佐橋はエラーにも苦しみアウトを2つしか取れず、5安打5失点(自責点3)で降板した。
ダンカン・マウントは2.2イニングを投げ、被安打1、与四球3。しかし、激しい雷雨のため3回を投げ切ることができなかった。中断から90分後に試合が再開されると、アメリカは攻撃の口火を切ってクリストファー・チコドロフの二塁打を含む4安打でダメ押しの3点を挙げた。
試合再開後にマウントに代わって登板したブロック・ブリスが2.2イニングを投げ、2被安打に抑えた。メイソン・ビッツェンホファーが最後の2アウトを取った。
スコア&試合実況
チャイニーズタイペイ – 韓国 11-5
韓国は初回裏、シャンチェン・ウー投手を相手に先制に成功。1死からレオ・ヤンはヒットで出塁すると、カン・ギウンの二塁打で三塁に進み、レフトへの犠牲フライで生還。カン選手は三塁でアウトとなった。
3回表、先頭のフー・チェンエンが投手ソ・ジョンアンから2点ホームランを放ち、チャイニーズタイペイは逆転。
4回裏、2死から、リリーフのCheng-chun Hsiehが連続四球を与え、韓国に同点に並ぶ。その直後、激しい雷雨のため試合が中断。
投手はチャイニーズ・タイペイの4人目の投手、Cyuan-en Liと韓国のイ・ジェスンのまま試合は延長戦にもつれ込んだ。
7回表、イ・スンヨプはチャイニーズタイペイのタイブレーク走者リ・ビンロンの三塁盗塁を仕留め、ピンチを脱する。
その裏、韓国の満塁の場面でチャイニーズタイペイはリー・チュアンエンに投手交代。ショートのシェイ・チェンチュンが好走で2アウト目を奪い、リーはクリーンナップヒッターのホン・ソンヒョン選手を三振に仕留めて、チャイニーズタイペイは望みをつなぐ。
8回表、チャイニーズタイペイは2点勝ち越しに成功したが、その裏、さらに韓国が同点に追いつく。
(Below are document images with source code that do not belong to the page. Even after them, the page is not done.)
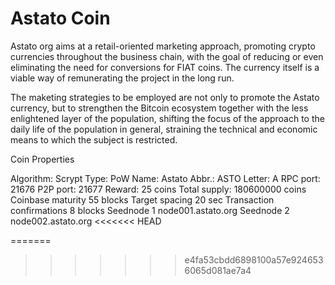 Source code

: # Astato Coin

Astato org aims at a retail-oriented marketing approach, promoting crypto currencies throughout the business chain, with the goal of reducing or even eliminating the need for conversions for FIAT coins. The currency itself is a viable way of remunerating the project in the long run.

The maketing strategies to be employed are not only to promote the Astato currency, but to strengthen the Bitcoin ecosystem together with the less enlightened layer of the population, shifting the focus of the approach to the daily life of the population in general, straining the technical and economic means to which the subject is restricted.

Coin Properties

Algorithm:   Scrypt
Type:   PoW
Name:   Astato
Abbr.:   ASTO
Letter:   A
RPC port:   21676
P2P port:   21677
Reward:   25 coins
Total supply:   180600000 coins
Coinbase maturity   55 blocks
Target spacing   20 sec
Transaction confirmations   8 blocks
Seednode 1   node001.astato.org
Seednode 2   node002.astato.org
<<<<<<< HEAD

=======
>>>>>>> e4fa53cbdd6898100a57e9246536065d081ae7a4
ここで韓国は1アウト走者三塁のチャンスとなったが勝ち越し点にはつながらなかった。
9回裏、チャイニーズタイペイはリリーフのハ・ジョンウとホン・ソンヒョンから7点を奪って大きく勝ち越した。フー・チェンエンはこの日3本目のヒットを放ち、2打点を加えて合計4打点。
9回裏、ファン・ユーチェンマウンドに上がり、最後の打者からアウトを取った。